* _Problem requirements_
List every line below containing "bcrypt".

[Data entries]

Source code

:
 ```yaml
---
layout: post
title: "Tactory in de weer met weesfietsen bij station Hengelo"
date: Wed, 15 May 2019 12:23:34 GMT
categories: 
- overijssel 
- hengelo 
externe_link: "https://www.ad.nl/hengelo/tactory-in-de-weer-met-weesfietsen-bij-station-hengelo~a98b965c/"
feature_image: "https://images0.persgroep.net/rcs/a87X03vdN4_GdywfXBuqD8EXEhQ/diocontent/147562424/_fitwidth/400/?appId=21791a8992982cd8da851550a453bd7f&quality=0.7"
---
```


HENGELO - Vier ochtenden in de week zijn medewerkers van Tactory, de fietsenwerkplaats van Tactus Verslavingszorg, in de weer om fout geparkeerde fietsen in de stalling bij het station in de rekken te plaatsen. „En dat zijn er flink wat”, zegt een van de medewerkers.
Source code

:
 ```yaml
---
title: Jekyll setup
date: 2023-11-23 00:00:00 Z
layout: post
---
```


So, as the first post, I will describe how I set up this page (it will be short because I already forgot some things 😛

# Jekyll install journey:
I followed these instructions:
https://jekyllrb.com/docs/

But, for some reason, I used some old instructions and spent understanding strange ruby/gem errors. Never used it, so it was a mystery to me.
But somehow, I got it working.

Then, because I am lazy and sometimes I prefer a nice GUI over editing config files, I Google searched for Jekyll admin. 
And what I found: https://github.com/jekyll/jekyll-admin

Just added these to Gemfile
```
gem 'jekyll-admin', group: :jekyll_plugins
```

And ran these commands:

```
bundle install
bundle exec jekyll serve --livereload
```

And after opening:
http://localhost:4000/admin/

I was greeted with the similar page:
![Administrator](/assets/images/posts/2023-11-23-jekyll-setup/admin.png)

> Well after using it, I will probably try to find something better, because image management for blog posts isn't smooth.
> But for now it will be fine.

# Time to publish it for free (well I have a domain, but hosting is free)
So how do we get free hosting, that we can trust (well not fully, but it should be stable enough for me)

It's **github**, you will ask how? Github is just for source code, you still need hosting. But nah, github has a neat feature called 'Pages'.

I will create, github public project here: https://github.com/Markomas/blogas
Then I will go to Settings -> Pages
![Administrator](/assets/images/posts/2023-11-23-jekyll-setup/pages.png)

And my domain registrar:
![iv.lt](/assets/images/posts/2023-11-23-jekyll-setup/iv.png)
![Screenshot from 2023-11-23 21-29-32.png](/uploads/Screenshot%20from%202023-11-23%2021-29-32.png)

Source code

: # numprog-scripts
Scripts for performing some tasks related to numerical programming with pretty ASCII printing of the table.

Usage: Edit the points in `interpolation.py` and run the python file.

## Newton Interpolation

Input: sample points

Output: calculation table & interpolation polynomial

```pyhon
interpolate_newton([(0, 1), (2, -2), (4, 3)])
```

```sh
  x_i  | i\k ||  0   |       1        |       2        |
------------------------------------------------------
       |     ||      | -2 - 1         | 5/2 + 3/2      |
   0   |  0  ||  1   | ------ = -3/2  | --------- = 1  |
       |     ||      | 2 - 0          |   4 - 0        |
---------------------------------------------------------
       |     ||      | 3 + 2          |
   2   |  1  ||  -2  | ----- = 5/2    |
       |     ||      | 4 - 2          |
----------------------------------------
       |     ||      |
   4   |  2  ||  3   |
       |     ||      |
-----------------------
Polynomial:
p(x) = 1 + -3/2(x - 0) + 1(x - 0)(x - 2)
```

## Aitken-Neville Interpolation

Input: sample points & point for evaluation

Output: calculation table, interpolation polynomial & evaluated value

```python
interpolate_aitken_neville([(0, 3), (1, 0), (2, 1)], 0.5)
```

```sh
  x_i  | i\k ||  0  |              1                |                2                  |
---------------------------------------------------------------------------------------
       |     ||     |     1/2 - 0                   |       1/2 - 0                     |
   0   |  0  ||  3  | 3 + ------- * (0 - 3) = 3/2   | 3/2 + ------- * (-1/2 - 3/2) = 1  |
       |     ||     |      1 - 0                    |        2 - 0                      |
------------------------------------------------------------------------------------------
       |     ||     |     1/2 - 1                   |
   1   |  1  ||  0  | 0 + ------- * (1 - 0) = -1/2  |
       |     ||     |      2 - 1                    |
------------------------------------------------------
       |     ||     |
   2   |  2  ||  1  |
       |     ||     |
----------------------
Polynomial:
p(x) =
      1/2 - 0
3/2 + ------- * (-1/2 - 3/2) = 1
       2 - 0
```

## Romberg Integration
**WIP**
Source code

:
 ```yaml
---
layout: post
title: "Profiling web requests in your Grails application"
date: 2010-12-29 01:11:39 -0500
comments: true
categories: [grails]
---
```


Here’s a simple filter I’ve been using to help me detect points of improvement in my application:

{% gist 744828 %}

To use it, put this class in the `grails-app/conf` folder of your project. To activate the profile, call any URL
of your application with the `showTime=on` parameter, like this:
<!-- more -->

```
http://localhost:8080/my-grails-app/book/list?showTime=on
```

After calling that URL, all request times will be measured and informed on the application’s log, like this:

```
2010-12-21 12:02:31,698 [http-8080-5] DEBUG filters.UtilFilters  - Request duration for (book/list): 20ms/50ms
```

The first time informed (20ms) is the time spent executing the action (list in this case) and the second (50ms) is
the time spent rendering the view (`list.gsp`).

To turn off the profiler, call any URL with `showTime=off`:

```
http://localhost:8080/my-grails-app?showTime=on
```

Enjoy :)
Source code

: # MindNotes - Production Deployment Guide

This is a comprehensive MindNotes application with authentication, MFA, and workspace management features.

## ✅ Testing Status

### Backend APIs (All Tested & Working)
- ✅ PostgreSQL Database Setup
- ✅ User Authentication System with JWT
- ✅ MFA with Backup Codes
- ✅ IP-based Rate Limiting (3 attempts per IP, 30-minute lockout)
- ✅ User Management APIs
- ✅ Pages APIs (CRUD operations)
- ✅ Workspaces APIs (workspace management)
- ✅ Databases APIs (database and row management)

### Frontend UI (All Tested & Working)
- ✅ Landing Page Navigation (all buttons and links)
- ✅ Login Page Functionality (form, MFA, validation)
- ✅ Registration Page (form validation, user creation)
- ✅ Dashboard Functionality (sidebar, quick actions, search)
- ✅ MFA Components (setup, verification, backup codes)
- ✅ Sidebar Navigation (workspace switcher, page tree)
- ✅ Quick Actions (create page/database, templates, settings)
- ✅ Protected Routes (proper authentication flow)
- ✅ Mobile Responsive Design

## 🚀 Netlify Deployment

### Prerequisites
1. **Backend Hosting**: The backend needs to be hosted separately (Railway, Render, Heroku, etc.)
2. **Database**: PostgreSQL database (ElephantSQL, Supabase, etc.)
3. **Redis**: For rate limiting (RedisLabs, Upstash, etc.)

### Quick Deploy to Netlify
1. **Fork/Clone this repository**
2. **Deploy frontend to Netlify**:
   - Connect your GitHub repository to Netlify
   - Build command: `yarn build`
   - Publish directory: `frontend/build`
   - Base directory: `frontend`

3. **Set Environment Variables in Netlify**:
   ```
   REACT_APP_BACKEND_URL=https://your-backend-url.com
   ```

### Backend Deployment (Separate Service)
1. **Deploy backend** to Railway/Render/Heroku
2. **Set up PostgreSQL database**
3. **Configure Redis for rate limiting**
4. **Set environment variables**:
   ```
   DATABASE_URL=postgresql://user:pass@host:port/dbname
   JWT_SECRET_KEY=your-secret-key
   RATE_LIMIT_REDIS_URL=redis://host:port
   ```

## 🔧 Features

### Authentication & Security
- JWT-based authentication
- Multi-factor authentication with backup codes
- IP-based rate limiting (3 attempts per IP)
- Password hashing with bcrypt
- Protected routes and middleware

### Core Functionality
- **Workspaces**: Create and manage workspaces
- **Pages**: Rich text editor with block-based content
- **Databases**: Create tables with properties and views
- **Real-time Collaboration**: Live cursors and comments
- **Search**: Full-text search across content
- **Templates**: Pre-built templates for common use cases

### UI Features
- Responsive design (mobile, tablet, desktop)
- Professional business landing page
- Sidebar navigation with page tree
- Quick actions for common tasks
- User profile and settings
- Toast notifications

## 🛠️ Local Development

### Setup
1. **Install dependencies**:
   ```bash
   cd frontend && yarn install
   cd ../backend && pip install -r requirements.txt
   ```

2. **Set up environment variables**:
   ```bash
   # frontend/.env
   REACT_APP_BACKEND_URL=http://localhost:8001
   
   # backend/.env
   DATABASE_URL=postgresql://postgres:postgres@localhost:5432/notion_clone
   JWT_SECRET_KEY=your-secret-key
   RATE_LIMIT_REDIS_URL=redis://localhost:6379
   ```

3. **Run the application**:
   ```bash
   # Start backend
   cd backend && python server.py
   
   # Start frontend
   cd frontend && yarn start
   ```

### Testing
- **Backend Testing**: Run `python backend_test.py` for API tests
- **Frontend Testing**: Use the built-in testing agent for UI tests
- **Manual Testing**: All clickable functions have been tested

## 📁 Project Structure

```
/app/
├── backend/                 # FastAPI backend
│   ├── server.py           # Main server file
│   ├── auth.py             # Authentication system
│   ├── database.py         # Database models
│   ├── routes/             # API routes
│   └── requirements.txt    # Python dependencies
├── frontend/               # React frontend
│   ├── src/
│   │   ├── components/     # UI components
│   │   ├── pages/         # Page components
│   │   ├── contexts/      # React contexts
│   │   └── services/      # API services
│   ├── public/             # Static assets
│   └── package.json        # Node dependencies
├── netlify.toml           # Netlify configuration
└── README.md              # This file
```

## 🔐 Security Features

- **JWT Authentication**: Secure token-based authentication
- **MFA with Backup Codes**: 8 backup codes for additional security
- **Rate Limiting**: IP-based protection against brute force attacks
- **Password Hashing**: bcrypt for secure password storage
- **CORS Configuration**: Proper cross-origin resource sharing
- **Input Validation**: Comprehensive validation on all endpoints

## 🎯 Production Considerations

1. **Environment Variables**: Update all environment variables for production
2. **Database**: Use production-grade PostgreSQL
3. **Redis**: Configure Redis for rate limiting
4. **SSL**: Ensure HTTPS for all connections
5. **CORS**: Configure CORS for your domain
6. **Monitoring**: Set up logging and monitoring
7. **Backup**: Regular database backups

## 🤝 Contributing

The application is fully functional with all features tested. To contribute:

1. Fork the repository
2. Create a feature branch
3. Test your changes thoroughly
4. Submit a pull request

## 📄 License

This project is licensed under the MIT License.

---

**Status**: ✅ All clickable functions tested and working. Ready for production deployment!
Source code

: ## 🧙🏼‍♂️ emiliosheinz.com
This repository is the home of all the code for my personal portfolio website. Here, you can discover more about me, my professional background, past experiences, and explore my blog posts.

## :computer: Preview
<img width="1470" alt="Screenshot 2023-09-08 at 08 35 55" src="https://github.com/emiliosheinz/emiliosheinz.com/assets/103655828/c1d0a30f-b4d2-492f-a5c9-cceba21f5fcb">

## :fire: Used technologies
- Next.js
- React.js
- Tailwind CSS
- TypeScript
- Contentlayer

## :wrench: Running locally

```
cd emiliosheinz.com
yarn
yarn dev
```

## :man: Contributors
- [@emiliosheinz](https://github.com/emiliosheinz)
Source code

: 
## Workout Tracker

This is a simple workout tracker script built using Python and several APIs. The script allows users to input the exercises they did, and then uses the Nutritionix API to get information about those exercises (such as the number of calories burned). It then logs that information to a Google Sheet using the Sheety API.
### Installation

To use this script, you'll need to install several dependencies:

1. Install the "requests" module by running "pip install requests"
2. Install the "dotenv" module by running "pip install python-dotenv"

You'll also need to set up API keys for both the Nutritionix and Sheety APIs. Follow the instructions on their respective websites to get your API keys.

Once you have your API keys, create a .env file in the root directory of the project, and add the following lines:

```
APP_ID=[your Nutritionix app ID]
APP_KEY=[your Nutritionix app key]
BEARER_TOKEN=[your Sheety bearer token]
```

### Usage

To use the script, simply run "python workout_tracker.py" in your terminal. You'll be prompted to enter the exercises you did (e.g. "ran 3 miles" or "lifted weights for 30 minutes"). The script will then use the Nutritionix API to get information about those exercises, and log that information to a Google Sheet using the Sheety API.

* _Completed exercise_
- Password hashing with bcrypt
- **Password Hashing**: bcrypt for secure password storage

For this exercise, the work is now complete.